Problem. Instrument the Knuth optimal-BST solver to record, for each interval, the window width hi - lo + 1 actually scanned. Produce (a) the total candidates scanned (should be O(n²), far below the naive O(n³) = Σ (j-i)), and (b) a per-length sum of window widths confirming each length contributes O(n).

Starter — Python.

def knuth_instrumented(freq):
    n = len(freq)
    pre = [0] * (n + 1)
    for i, f in enumerate(freq):
        pre[i + 1] = pre[i] + f
    W = lambda i, j: pre[j + 1] - pre[i]
    INF = float("inf")
    dp = [[0] * n for _ in range(n)]
    opt = [[i if i == j else 0 for j in range(n)] for i in range(n)]
    for i in range(n):
        dp[i][i] = freq[i]
    total = 0
    per_length = [0] * n
    for length in range(1, n):
        for i in range(n - length):
            j = i + length
            lo, hi = opt[i][j - 1], opt[i + 1][j]
            width = hi - lo + 1
            total += width
            per_length[length] += width
            dp[i][j] = INF
            for r in range(lo, hi + 1):
                left = dp[i][r - 1] if r > i else 0
                right = dp[r + 1][j] if r < j else 0
                v = left + right + W(i, j)
                if v < dp[i][j]:
                    dp[i][j] = v
                    opt[i][j] = r
    naive_total = sum((j - i + 1) for length in range(1, n) for i in range(n - length) for j in [i + length])
    return dp[0][n - 1], total, naive_total, per_length


if __name__ == "__main__":
    import random
    freq = [random.randint(0, 1000) for _ in range(400)]
    cost, total, naive_total, per_len = knuth_instrumented(freq)
    print("cost:", cost)
    print("knuth candidates scanned:", total)
    print("naive candidates would be:", naive_total)
    print("max per-length window sum:", max(per_len), "(should be O(n), n =", len(freq), ")")

Evaluation criteria. - Same seed → same frequencies across Go, Java, and Python. - Total Knuth candidates scanned is O(n²) and dramatically below the naive O(n³) count. - Per-length window-width sum is O(n) (confirming the telescoping argument empirically). - Report includes the ratio naive_total / knuth_total ≈ Θ(n).


General Guidance for All Tasks

  • Always validate against the brute-force O(n³) oracle first.
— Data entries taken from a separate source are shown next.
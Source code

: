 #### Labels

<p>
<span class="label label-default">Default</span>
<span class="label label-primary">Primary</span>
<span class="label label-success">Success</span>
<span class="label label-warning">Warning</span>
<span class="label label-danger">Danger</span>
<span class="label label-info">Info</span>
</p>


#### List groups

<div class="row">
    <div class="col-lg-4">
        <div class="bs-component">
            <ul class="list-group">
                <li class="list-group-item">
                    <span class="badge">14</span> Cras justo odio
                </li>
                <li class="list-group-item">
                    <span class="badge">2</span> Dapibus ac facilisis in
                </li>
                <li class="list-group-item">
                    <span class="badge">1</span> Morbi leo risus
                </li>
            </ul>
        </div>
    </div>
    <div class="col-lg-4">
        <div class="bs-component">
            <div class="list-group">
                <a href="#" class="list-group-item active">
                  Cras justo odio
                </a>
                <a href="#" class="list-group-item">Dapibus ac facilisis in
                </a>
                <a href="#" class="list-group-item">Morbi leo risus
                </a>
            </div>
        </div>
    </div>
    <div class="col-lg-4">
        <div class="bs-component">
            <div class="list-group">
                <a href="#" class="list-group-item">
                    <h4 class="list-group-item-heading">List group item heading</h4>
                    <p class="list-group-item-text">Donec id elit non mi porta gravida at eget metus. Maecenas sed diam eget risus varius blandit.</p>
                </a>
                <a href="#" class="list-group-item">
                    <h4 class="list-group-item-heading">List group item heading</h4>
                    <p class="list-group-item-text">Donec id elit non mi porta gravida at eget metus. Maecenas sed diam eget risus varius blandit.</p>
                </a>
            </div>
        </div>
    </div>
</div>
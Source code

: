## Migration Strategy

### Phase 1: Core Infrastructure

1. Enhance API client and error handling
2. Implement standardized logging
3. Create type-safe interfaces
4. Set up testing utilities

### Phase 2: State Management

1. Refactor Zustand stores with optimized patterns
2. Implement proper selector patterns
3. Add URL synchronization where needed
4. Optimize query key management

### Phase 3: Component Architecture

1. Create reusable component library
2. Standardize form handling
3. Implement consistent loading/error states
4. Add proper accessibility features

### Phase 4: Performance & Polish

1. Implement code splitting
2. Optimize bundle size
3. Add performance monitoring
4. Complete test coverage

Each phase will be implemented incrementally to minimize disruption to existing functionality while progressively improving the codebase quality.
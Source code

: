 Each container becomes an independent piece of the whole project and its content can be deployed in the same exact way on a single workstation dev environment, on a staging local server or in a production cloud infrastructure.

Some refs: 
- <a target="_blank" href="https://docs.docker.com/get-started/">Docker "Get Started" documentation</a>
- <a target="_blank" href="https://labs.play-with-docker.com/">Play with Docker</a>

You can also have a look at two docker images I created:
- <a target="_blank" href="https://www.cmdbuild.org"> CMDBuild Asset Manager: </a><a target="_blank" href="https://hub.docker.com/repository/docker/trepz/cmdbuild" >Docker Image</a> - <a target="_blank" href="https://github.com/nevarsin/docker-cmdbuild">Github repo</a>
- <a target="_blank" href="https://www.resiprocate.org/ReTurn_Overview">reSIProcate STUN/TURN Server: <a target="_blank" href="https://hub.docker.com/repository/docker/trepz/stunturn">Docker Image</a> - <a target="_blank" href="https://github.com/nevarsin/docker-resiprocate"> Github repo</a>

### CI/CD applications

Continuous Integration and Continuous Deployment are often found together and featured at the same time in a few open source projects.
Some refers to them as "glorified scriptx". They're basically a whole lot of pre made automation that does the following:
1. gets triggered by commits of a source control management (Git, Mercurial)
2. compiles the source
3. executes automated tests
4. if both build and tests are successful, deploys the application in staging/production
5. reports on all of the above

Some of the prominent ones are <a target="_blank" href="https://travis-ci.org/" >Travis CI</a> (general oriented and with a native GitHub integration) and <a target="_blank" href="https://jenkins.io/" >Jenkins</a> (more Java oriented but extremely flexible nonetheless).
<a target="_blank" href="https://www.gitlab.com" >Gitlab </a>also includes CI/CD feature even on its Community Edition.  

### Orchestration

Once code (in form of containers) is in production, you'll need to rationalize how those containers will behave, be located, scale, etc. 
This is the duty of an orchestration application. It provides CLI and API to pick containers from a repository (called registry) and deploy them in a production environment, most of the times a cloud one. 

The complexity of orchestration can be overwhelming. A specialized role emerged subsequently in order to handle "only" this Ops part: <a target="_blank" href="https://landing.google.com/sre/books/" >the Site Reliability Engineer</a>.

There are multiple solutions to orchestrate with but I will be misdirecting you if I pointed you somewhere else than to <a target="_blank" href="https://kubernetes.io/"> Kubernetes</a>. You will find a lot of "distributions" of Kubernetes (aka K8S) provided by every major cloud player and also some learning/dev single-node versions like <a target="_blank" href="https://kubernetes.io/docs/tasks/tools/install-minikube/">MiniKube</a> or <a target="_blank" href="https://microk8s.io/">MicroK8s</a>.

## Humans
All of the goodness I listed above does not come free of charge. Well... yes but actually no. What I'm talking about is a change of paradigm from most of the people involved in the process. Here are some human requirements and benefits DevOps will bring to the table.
Run it on small n, diff the cost (and ideally the opt table), and only then trust the O(n²) Knuth version on large n.
  • Verify QI + monotonicity (Task 5) for any non-trivial cost. For non-negative range sums it is automatic; for anything else, prove or test it.
  • Fill by increasing interval length so both opt[i][j-1] and opt[i+1][j] are computed before opt[i][j].
  • Prefix-sum the cost C to O(1) per query; recomputing the range sum in the loop silently reverts to O(n³).
  • Use 64-bit for dp and prefix sums; optimal-BST costs reach ≈ n²·F.
  • Break ties consistently (smallest optimal split — update only on strict improvement) so opt stays monotone and reconstruction is deterministic.
  • Pin INF below MAX/2 so two INF sub-dp values do not overflow when summed transiently.
  • Never apply the window without checking the conditions — a non-QI cost yields a silently wrong answer (Task 15).

Each task must be implemented and tested in Go, Java, and Python, with identical outputs across all three on the same seeded inputs.